TASK: The records below must be written out exactly, with every picture left behind.

MATERIAL PROVIDED:
+ + +

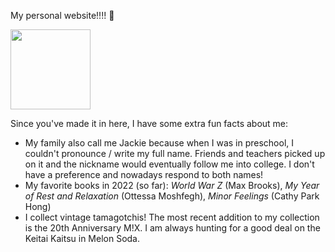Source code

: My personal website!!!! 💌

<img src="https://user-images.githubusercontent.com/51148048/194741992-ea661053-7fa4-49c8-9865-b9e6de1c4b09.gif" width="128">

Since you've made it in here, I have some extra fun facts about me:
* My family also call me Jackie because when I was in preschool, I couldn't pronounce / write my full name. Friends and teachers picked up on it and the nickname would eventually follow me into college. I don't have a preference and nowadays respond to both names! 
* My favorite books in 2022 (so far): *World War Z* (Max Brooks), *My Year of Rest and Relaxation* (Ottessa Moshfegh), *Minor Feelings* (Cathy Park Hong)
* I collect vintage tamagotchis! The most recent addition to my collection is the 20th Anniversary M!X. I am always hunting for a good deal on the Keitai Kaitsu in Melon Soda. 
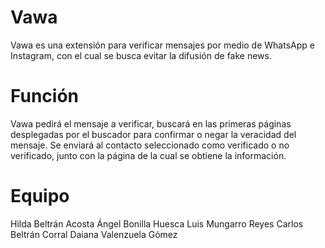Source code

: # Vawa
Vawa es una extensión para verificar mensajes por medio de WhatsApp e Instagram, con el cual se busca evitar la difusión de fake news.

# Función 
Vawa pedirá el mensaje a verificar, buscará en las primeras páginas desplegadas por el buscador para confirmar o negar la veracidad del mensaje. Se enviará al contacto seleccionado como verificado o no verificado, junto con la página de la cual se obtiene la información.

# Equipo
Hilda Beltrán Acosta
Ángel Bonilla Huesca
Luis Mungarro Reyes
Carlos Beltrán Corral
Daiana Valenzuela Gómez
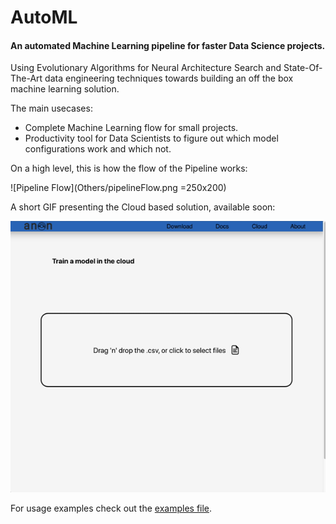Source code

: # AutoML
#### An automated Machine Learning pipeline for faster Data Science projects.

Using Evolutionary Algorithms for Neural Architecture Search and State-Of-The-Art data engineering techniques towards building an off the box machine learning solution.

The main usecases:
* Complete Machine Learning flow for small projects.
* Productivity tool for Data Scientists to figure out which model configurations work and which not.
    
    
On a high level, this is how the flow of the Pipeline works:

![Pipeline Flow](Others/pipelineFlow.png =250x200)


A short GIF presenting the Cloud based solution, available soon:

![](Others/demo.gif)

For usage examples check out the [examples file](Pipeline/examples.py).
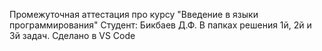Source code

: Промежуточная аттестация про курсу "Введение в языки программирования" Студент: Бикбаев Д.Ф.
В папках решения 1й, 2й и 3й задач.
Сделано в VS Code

+ + +

EXERCISE ANSWER:
Source code

: My personal website!!!! 💌

<img src="https://user-images.githubusercontent.com/51148048/194741992-ea661053-7fa4-49c8-9865-b9e6de1c4b09.gif" width="128">

Since you've made it in here, I have some extra fun facts about me:
* My family also call me Jackie because when I was in preschool, I couldn't pronounce / write my full name. Friends and teachers picked up on it and the nickname would eventually follow me into college. I don't have a preference and nowadays respond to both names! 
* My favorite books in 2022 (so far): *World War Z* (Max Brooks), *My Year of Rest and Relaxation* (Ottessa Moshfegh), *Minor Feelings* (Cathy Park Hong)
* I collect vintage tamagotchis! The most recent addition to my collection is the 20th Anniversary M!X. I am always hunting for a good deal on the Keitai Kaitsu in Melon Soda. 
Source code

: # Vawa
Vawa es una extensión para verificar mensajes por medio de WhatsApp e Instagram, con el cual se busca evitar la difusión de fake news.

# Función 
Vawa pedirá el mensaje a verificar, buscará en las primeras páginas desplegadas por el buscador para confirmar o negar la veracidad del mensaje. Se enviará al contacto seleccionado como verificado o no verificado, junto con la página de la cual se obtiene la información.

# Equipo
Hilda Beltrán Acosta
Ángel Bonilla Huesca
Luis Mungarro Reyes
Carlos Beltrán Corral
Daiana Valenzuela Gómez
Source code

: # AutoML
#### An automated Machine Learning pipeline for faster Data Science projects.

Using Evolutionary Algorithms for Neural Architecture Search and State-Of-The-Art data engineering techniques towards building an off the box machine learning solution.

The main usecases:
* Complete Machine Learning flow for small projects.
* Productivity tool for Data Scientists to figure out which model configurations work and which not.
    
    
On a high level, this is how the flow of the Pipeline works:

![Pipeline Flow](Others/pipelineFlow.png =250x200)


A short GIF presenting the Cloud based solution, available soon:

![](Others/demo.gif)

For usage examples check out the [examples file](Pipeline/examples.py).
Source code

: Промежуточная аттестация про курсу "Введение в языки программирования" Студент: Бикбаев Д.Ф.
В папках решения 1й, 2й и 3й задач.
Сделано в VS Code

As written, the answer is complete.